Housing and feeding management practices by the indigenous chicken producers are shown in Table 6. In the wet agro-ecological region, the majority of the respondents in coastal communities housed their chickens at night whilst almost half (49%) of the respondents in inland communities housed their chickens most of the time (p<0.05). A larger (p<0.05) percentage of the households in the coastal communities in the wet region did not house their chickens as compared to those in inland communities. In the semi-dry agro-ecological region, more than 40% of the respondents in both coastal and inland communities housed their chickens most of the time (p>0.05). About 20% of the respondents housed their chicken at night irrespective of location (p>0.05). More than 15% of the respondents in both coastal and inland communities did not house their chickens (p>0.05). As shown in Table 6, the respondents used different building materials to construct houses for their chickens. The majority of the respondents in the wet agro-ecological region’s coastal communities used a combination of wood and corrugated iron, whereas in inland communities they mostly used corrugated iron and wire (p<0.05). Less than 6% of the respondents in the wet agro-ecological region used bamboo to construct their chicken houses. More than 80% of the respondents in the semi-dry agro-ecological region’s coastal and inland communities used a combination of wood and corrugated iron to build chicken houses (p>0.05).

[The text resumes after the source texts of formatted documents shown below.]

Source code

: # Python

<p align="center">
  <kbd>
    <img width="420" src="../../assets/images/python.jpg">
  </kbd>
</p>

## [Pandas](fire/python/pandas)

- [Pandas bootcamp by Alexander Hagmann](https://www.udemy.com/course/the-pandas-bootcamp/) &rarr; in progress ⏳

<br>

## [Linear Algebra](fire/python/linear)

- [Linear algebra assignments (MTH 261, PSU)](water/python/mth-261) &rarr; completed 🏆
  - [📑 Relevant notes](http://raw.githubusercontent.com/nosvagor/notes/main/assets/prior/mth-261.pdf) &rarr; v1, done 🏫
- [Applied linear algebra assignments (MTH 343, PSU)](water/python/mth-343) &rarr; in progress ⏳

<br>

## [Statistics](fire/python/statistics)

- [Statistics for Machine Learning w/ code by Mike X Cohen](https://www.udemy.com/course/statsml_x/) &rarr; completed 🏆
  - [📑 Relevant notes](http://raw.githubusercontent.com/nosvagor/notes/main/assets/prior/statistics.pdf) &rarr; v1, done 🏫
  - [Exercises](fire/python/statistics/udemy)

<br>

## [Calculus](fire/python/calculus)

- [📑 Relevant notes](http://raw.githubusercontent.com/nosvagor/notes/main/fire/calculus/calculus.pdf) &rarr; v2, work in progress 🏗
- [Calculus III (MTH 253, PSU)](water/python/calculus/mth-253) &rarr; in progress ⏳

The association between feeding practices and location of the households relative to the sea differed (p<0.05) with agro-ecological region. More than 45% of respondents from both coastal and inland communities in the wet agro-ecological region allowed their chickens to scavenge without any supplementary feed (p>0.05). In all regions and locations, most of the respondents used wheat middlingsas a supplement for their chickens (p>0.05).
Market availability
Overall, 54% of the households were not selling their chickens at all. Nine percent of the selling households sold their chickens at the local market place and to village members whilst 88% sold to village members only. Three percent of the selling households sold their chickens at the main markets and to village members. No households sold their chickens to commercial markets such as hotels, restaurants, supermarkets and schools. The market choices for chickens were influenced by agro-ecological region, respondents’ employment status, and household size (Table 7). Chicken producers in the semi-dry agro-ecological region were 30 times more likely (p<0.05) to sell their chickens at the local market place than to other sources. Households with employed heads were four times more likely (p<0.05) not to sell their chickens whilst the unemployed ones were three times more likely (p<0.05) to sell their chickens to village members. Large households were more likely (p<0.05) to sell their chickens at the local market place.

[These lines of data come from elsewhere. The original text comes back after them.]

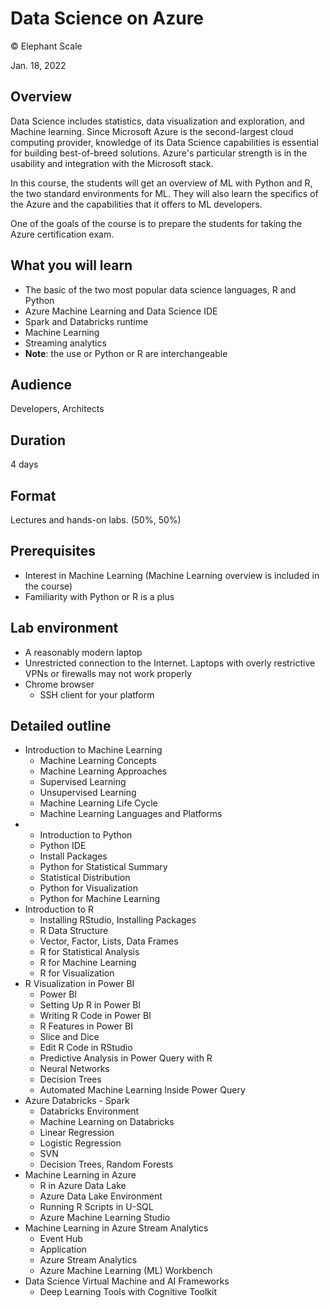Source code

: # Data Science on Azure

© Elephant Scale

Jan. 18, 2022

## Overview

Data Science includes statistics, data visualization and exploration, and Machine learning. 
Since Microsoft Azure is the second-largest cloud computing provider, knowledge of its Data Science capabilities is essential for
building best-of-breed solutions. Azure's particular strength is in the usability and integration with the Microsoft stack.

In this course, the students will get an overview of ML with Python and R, the two standard environments for ML. They will also learn the specifics of the Azure and the capabilities that it offers to ML developers.

One of the goals of the course is to prepare the students for taking the Azure certification exam.


## What you will learn
* The basic of the two most popular data science languages, R and Python
* Azure Machine Learning and Data Science IDE
* Spark and Databricks runtime
* Machine Learning
* Streaming analytics
* **Note**: the use or Python or R are interchangeable


## Audience
Developers, Architects

## Duration
4 days

## Format
Lectures and hands-on labs. (50%, 50%)

## Prerequisites

* Interest in Machine Learning (Machine Learning overview is included in the course)
* Familiarity with Python or R is a plus


## Lab environment

* A reasonably modern laptop
* Unrestricted connection to the Internet. Laptops with overly restrictive VPNs or firewalls may not work properly
* Chrome browser
  - SSH client for your platform

## Detailed outline

* Introduction to Machine Learning
  - Machine Learning Concepts
  - Machine Learning Approaches
  - Supervised Learning
  - Unsupervised Learning
  - Machine Learning Life Cycle
  - Machine Learning Languages and Platforms
* * Introduction to Python
  - Python IDE
  - Install Packages
  - Python for Statistical Summary
  - Statistical Distribution
  - Python for Visualization
  - Python for Machine Learning
* Introduction to R
  - Installing RStudio, Installing Packages
  - R Data Structure
  - Vector, Factor, Lists, Data Frames
  - R for Statistical Analysis
  - R for Machine Learning
  - R for Visualization
* R Visualization in Power BI
  - Power BI
  - Setting Up R in Power BI
  - Writing R Code in Power BI
  - R Features in Power BI
  - Slice and Dice
  - Edit R Code in RStudio
  - Predictive Analysis in Power Query with R
  - Neural Networks
  - Decision Trees
  - Automated Machine Learning Inside Power Query
* Azure Databricks - Spark
  - Databricks Environment
  - Machine Learning on Databricks
  - Linear Regression
  - Logistic Regression
  - SVN
  - Decision Trees, Random Forests
* Machine Learning in Azure
  - R in Azure Data Lake
  - Azure Data Lake Environment
  - Running R Scripts in U-SQL
  - Azure Machine Learning Studio
* Machine Learning in Azure Stream Analytics
  - Event Hub
  - Application
  - Azure Stream Analytics
  - Azure Machine Learning (ML) Workbench
* Data Science Virtual Machine and AI Frameworks
  - Deep Learning Tools with Cognitive Toolkit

Twenty-five percent of the households were not selling their chickens to commercial markets because they had a small flock, whilst 20% and 55% of the households did not sell to the commercial markets because they were not aware of the market and never tried, respectively. As shown in Table 8, the reason for not selling chickens to commercial markets was influenced by the agro-ecological region and demographic characteristics. Respondents with small household sizes and those in wet agro-ecological regions were more likely not to sell their chickens to commercial markets because they had small flocks (p<0.05). Respondents in semi-dry agro-ecological region were more likely (p<0.05) to venture into the commercial market. Unemployed and small households were also more likely (p<0.05) not to venture into the commercial market.
DISCUSSION
Understanding the current production status and constraints faced by indigenous chicken producers is important in the designing and implementation of indigenous chicken-based development programmes, which can improve the resilience of vulnerable households. The finding that the majority of the indigenous chicken owners are males and older than 30 years is in contrast to the common trend in communal livestock production where women and youths mostly own and manage poultry, whilst large stocks such as cattle are largely owned by men [10]. The finding herein could be an indication that, in Fiji, women and youths, still face obstacles that prevent them from owning at least chickens among the livestock species. There is, therefore, a need to intensify the integration of gender and age issues into livestock production programmes.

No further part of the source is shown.